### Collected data
═══
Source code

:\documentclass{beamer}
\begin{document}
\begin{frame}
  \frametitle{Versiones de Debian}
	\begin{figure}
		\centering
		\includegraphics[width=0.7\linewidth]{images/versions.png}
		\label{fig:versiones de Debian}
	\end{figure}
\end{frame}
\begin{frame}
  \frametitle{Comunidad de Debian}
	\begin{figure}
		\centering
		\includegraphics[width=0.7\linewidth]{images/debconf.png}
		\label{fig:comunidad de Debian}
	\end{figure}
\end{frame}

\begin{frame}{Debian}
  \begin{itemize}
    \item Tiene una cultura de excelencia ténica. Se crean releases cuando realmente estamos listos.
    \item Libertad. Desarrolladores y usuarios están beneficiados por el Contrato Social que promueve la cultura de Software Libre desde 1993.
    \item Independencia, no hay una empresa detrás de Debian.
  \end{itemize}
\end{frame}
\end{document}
═══
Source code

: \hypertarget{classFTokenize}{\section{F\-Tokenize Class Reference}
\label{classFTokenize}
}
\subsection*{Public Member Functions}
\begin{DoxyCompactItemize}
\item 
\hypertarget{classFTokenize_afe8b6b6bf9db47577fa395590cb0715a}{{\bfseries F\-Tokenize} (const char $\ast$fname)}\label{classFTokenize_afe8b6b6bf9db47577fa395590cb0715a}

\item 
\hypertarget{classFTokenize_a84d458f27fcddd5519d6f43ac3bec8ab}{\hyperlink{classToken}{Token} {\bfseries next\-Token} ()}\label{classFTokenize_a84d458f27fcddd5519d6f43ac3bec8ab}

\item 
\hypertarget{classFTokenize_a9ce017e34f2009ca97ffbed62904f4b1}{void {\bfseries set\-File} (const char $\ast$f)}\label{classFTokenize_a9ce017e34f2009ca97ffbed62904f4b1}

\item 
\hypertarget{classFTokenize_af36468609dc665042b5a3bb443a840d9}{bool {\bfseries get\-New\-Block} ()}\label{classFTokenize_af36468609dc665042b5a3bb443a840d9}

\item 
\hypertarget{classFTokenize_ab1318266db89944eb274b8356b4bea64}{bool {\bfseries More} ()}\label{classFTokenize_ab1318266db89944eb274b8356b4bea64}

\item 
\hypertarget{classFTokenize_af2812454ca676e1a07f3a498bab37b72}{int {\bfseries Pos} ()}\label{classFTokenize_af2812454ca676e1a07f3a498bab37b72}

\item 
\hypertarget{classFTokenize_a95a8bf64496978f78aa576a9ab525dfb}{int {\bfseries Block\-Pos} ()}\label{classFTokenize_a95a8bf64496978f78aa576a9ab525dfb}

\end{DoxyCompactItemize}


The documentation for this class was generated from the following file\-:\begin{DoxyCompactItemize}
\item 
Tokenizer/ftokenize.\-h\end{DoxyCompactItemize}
═══
### WHAT IS BEING ASKED
Taking the lines above, repeat exactly those from the line that contains "realmente estamos listos." through the line that contains "Libre desde 1993.", and both of those lines as well. Include nothing else.

### TASK OUTPUT
    \item Tiene una cultura de excelencia ténica. Se crean releases cuando realmente estamos listos.
    \item Libertad. Desarrolladores y usuarios están beneficiados por el Contrato Social que promueve la cultura de Software Libre desde 1993.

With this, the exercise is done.